[LEAPSECS] A standard for leap second smearing
Michael Shields
mshields at google.com
Tue Sep 27 19:51:16 EDT 2016
Thanks for organizing the discussion on this.
On Tue, Sep 27, 2016 at 3:45 PM, Stephen Colebourne
<scolebourne at joda.org> wrote:
> 1) Linear or Other?
> All current known smears are linear. Google previously had a different
> approach, but changed to linear. Are there any major arguments against
> linear? It would seem to be easier to specify and code that way.
Yes, the linear smear is much simpler. It also minimizes the maximum
frequency change.
> 2) When to smear?
> Some smear up to midnight, some smear after midnight, some smear both
> sides. What are the arguments for/against each?

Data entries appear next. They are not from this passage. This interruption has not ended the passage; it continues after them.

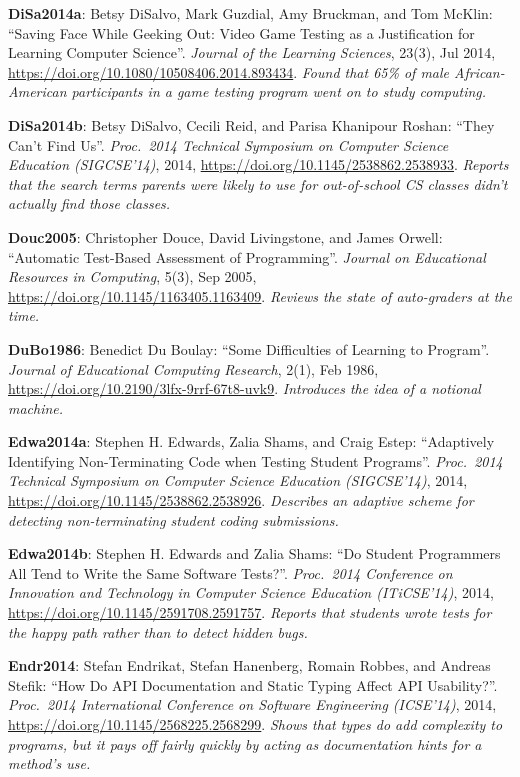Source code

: \textbf{\hypertarget{b:DiSa2014a}{DiSa2014a}\label{b:DiSa2014a}}: Betsy DiSalvo, Mark Guzdial, Amy Bruckman, and Tom McKlin: ``Saving Face While Geeking Out: Video Game Testing as a Justification for Learning Computer Science''. \emph{Journal of the Learning Sciences}, 23(3), Jul 2014, \url{https://doi.org/10.1080/10508406.2014.893434}. \emph{Found that 65\% of male African-American participants in a game testing program went on to study computing.}

\textbf{\hypertarget{b:DiSa2014b}{DiSa2014b}\label{b:DiSa2014b}}: Betsy DiSalvo, Cecili Reid, and Parisa Khanipour Roshan: ``They Can't Find Us''. \emph{Proc.\ 2014 Technical Symposium on Computer Science Education (SIGCSE'14)}, 2014, \url{https://doi.org/10.1145/2538862.2538933}. \emph{Reports that the search terms parents were likely to use for out-of-school CS classes didn't actually find those classes.}

\textbf{\hypertarget{b:Douc2005}{Douc2005}\label{b:Douc2005}}: Christopher Douce, David Livingstone, and James Orwell: ``Automatic Test-Based Assessment of Programming''. \emph{Journal on Educational Resources in Computing}, 5(3), Sep 2005, \url{https://doi.org/10.1145/1163405.1163409}. \emph{Reviews the state of auto-graders at the time.}

\textbf{\hypertarget{b:DuBo1986}{DuBo1986}\label{b:DuBo1986}}: Benedict Du Boulay: ``Some Difficulties of Learning to Program''. \emph{Journal of Educational Computing Research}, 2(1), Feb 1986, \url{https://doi.org/10.2190/3lfx-9rrf-67t8-uvk9}. \emph{Introduces the idea of a notional machine.}

\textbf{\hypertarget{b:Edwa2014a}{Edwa2014a}\label{b:Edwa2014a}}: Stephen H. Edwards, Zalia Shams, and Craig Estep: ``Adaptively Identifying Non-Terminating Code when Testing Student Programs''. \emph{Proc.\ 2014 Technical Symposium on Computer Science Education (SIGCSE'14)}, 2014, \url{https://doi.org/10.1145/2538862.2538926}. \emph{Describes an adaptive scheme for detecting non-terminating student coding submissions.}

\textbf{\hypertarget{b:Edwa2014b}{Edwa2014b}\label{b:Edwa2014b}}: Stephen H. Edwards and Zalia Shams: ``Do Student Programmers All Tend to Write the Same Software Tests?''. \emph{Proc.\ 2014 Conference on Innovation and Technology in Computer Science Education (ITiCSE'14)}, 2014, \url{https://doi.org/10.1145/2591708.2591757}. \emph{Reports that students wrote tests for the happy path rather than to detect hidden bugs.}

\textbf{\hypertarget{b:Endr2014}{Endr2014}\label{b:Endr2014}}: Stefan Endrikat, Stefan Hanenberg, Romain Robbes, and Andreas Stefik: ``How Do API Documentation and Static Typing Affect API Usability?''. \emph{Proc.\ 2014 International Conference on Software Engineering (ICSE'14)}, 2014, \url{https://doi.org/10.1145/2568225.2568299}. \emph{Shows that types do add complexity to programs, but it pays off fairly quickly by acting as documentation hints for a method's use.}


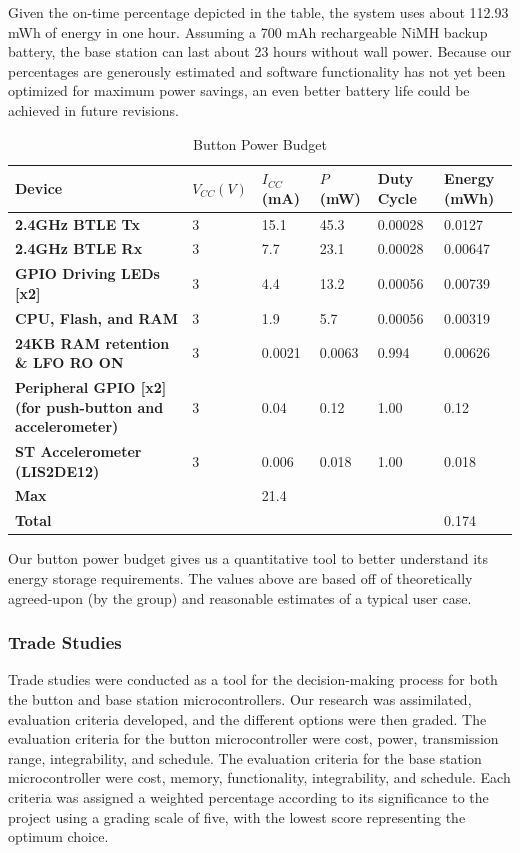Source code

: \documentclass[journal,compsoc]{IEEEtran}
\begin{document}
Given the on-time percentage depicted in the table, the system uses about 112.93 mWh of energy in one hour. Assuming a 700 mAh rechargeable NiMH backup battery, the base station can last about 23 hours without wall power. Because our percentages are generously estimated and software functionality has not yet been optimized for maximum power savings, an even better battery life could be achieved in future revisions.

\begin{table}[t]
  \centering
  \begin{tabular}{>{\bfseries}l|l l l l l}
    Device & $V_{CC} (V)$ & $I_{CC}$ (mA) & $P$ (mW) & Duty Cycle & Energy (mWh) \\
    \hline
    2.4GHz BTLE Tx & 3 & 15.1 & 45.3 & 0.00028 & 0.0127 \\
    2.4GHz BTLE Rx & 3 & 7.7 & 23.1 & 0.00028 & 0.00647 \\
    GPIO Driving LEDs [x2] & 3 & 4.4 & 13.2 & 0.00056 & 0.00739 \\
    CPU, Flash, and RAM & 3 & 1.9 & 5.7 & 0.00056 & 0.00319 \\
    24KB RAM retention \& LFO RO ON & 3 & 0.0021 & 0.0063 & 0.994 & 0.00626 \\
    Peripheral GPIO [x2] (for push-button and accelerometer) & 3 & 0.04 & 0.12 & 1.00 & 0.12 \\
    ST Accelerometer (LIS2DE12) & 3 & 0.006 & 0.018 & 1.00 & 0.018 \\
    \hline
    Max & & 21.4 & & & \\
    Total & & & & & 0.174
  \end{tabular}
  \caption{Button Power Budget}
\end{table}

Our button power budget gives us a quantitative tool to better understand its energy storage requirements.  The values above are based off of theoretically agreed-upon (by the group) and reasonable estimates of a typical user case.

\subsubsection{Trade Studies}
Trade studies were conducted as a tool for the decision-making process for both the button and base station microcontrollers.  Our research was assimilated, evaluation criteria developed, and the different options were then graded. The evaluation criteria for the button microcontroller were cost, power, transmission range, integrability, and schedule.  The evaluation criteria for the base station microcontroller were cost, memory, functionality, integrability, and schedule.  Each criteria was assigned a weighted percentage according to its significance to the project using a grading scale of five, with the lowest score representing the optimum choice.
\end{document}
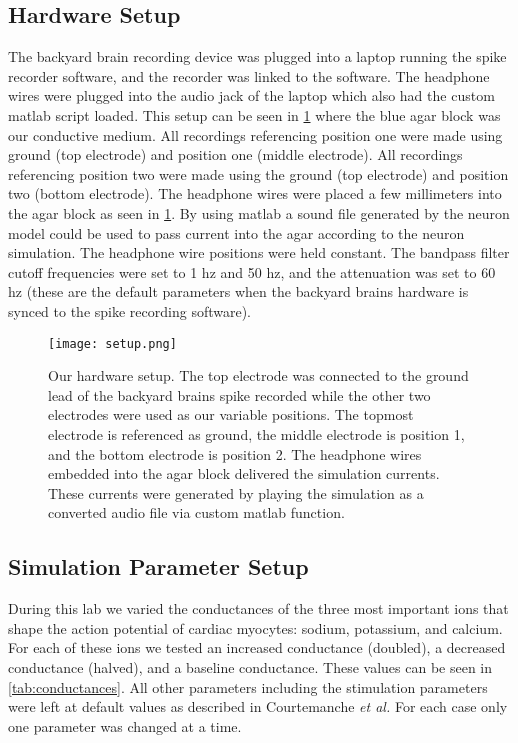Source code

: \documentclass[12pt]{article}
\newcommand{\etal}{{\em et al.}}
\begin{document}
\subsection{Hardware Setup}
\par{}
The backyard brain recording device was plugged into a laptop running the spike recorder software, and the recorder was linked to the software. The headphone wires were plugged into the audio jack of the laptop which also had the custom matlab script loaded. This setup can be seen in \ref{fig:setup} where the blue agar block was our conductive medium. All recordings referencing position one were made using ground (top electrode) and position one (middle electrode). All recordings referencing position two were made using the ground (top electrode) and position two (bottom electrode). The headphone wires were placed a few millimeters into the agar block as seen in \ref{fig:setup}. By using matlab a sound file generated by the neuron model could be used to pass current into the agar according to the neuron simulation. The headphone wire positions were held constant. The bandpass filter cutoff frequencies were set to 1 hz and 50 hz, and the attenuation was set to 60 hz (these are the default parameters when the backyard brains hardware is synced to the spike recording software).


\begin{figure}[H]
	\centering
	\centering
	\texttt{[image: setup.png]}
	
	\caption{Our hardware setup. The top electrode was connected to the ground lead of the backyard brains spike recorded while the other two electrodes were used as our variable positions. The topmost electrode is referenced as ground, the middle electrode is position 1, and the bottom electrode is position 2. The headphone wires embedded into the agar block delivered the simulation currents. These currents were generated by playing the simulation as a converted audio file via custom matlab function. }
	\label{fig:setup}
\end{figure}
\par{}

\subsection{Simulation Parameter Setup}
\par{}
During this lab we varied the conductances of the three most important ions that shape the action potential of cardiac myocytes: sodium, potassium, and calcium. For each of these ions we tested an increased conductance (doubled), a decreased conductance (halved), and a baseline conductance. These values can be seen in \ref{tab:conductances}. All other parameters including the stimulation parameters were left at default values as described in Courtemanche \etal{}\cite{Courtemanche1998} For each case only one parameter was changed at a time.
\end{document}
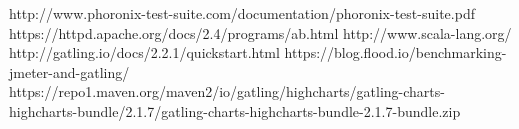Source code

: 


\newpage

\begin{thebibliography}{xx}
	 http://www.phoronix-test-suite.com/documentation/phoronix-test-suite.pdf
	 https://httpd.apache.org/docs/2.4/programs/ab.html
	 http://www.scala-lang.org/
	 http://gatling.io/docs/2.2.1/quickstart.html
	 https://blog.flood.io/benchmarking-jmeter-and-gatling/
	https://repo1.maven.org/maven2/io/gatling/highcharts/gatling-charts-highcharts-bundle/2.1.7/gatling-charts-highcharts-bundle-2.1.7-bundle.zip
	
\end{thebibliography}
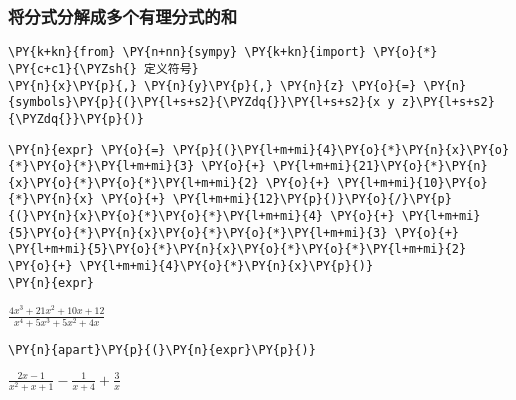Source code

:     \hypertarget{ux5c06ux5206ux5f0fux5206ux89e3ux6210ux591aux4e2aux6709ux7406ux5206ux5f0fux7684ux548c}{%
\subsubsection{将分式分解成多个有理分式的和}\label{ux5c06ux5206ux5f0fux5206ux89e3ux6210ux591aux4e2aux6709ux7406ux5206ux5f0fux7684ux548c}}

    \begin{tcolorbox}[breakable, size=fbox, boxrule=1pt, pad at break*=1mm,colback=cellbackground, colframe=cellborder]
\begin{Verbatim}[commandchars=\\\{\}]
\PY{k+kn}{from} \PY{n+nn}{sympy} \PY{k+kn}{import} \PY{o}{*}
\PY{c+c1}{\PYZsh{} 定义符号}
\PY{n}{x}\PY{p}{,} \PY{n}{y}\PY{p}{,} \PY{n}{z} \PY{o}{=} \PY{n}{symbols}\PY{p}{(}\PY{l+s+s2}{\PYZdq{}}\PY{l+s+s2}{x y z}\PY{l+s+s2}{\PYZdq{}}\PY{p}{)}
\end{Verbatim}
\end{tcolorbox}

    \begin{tcolorbox}[breakable, size=fbox, boxrule=1pt, pad at break*=1mm,colback=cellbackground, colframe=cellborder]
\begin{Verbatim}[commandchars=\\\{\}]
\PY{n}{expr} \PY{o}{=} \PY{p}{(}\PY{l+m+mi}{4}\PY{o}{*}\PY{n}{x}\PY{o}{*}\PY{o}{*}\PY{l+m+mi}{3} \PY{o}{+} \PY{l+m+mi}{21}\PY{o}{*}\PY{n}{x}\PY{o}{*}\PY{o}{*}\PY{l+m+mi}{2} \PY{o}{+} \PY{l+m+mi}{10}\PY{o}{*}\PY{n}{x} \PY{o}{+} \PY{l+m+mi}{12}\PY{p}{)}\PY{o}{/}\PY{p}{(}\PY{n}{x}\PY{o}{*}\PY{o}{*}\PY{l+m+mi}{4} \PY{o}{+} \PY{l+m+mi}{5}\PY{o}{*}\PY{n}{x}\PY{o}{*}\PY{o}{*}\PY{l+m+mi}{3} \PY{o}{+} \PY{l+m+mi}{5}\PY{o}{*}\PY{n}{x}\PY{o}{*}\PY{o}{*}\PY{l+m+mi}{2} \PY{o}{+} \PY{l+m+mi}{4}\PY{o}{*}\PY{n}{x}\PY{p}{)}
\PY{n}{expr}
\end{Verbatim}
\end{tcolorbox}
 
            
    
    $\displaystyle \frac{4 x^{3} + 21 x^{2} + 10 x + 12}{x^{4} + 5 x^{3} + 5 x^{2} + 4 x}$

    

    \begin{tcolorbox}[breakable, size=fbox, boxrule=1pt, pad at break*=1mm,colback=cellbackground, colframe=cellborder]
\begin{Verbatim}[commandchars=\\\{\}]
\PY{n}{apart}\PY{p}{(}\PY{n}{expr}\PY{p}{)}
\end{Verbatim}
\end{tcolorbox}
 
            
    
    $\displaystyle \frac{2 x - 1}{x^{2} + x + 1} - \frac{1}{x + 4} + \frac{3}{x}$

A good argument in favor of a symmetrical smear is that it minimizes
the offset to UTC at any point. With a symmetrical smear, the clock
is always within <= 0.5 s of UTC.
> 3) Speed of smearing?
> The existing approaches have two broad groups - fast (under an hour -
> Bloomberg/UTC-SLS) and slow (20 hours or more - Google/Amazon) with
> QTnet an outlier towards the fast end.
I expect a smear of 2000 s or less would be challenging for NTP
clients, because of the 500 ppm max slew rate, which would be entirely
consumed by tracking the smear. Clients that have backed off to 1024
s polling would also have trouble noticing that a smear was happening
when the smear is only 1000 s or 2000 s long.
Besides being easier for NTP clients to track, a slow smear has the
advantage that it limits the smear-induced error in interval
measurements to 11-14 ppm. We know this is a reasonable amount,
because it's within the manufacturing and thermal errors of most
machines' quartz oscillators, and well under the 500 ppm slew rate
promised by NTP.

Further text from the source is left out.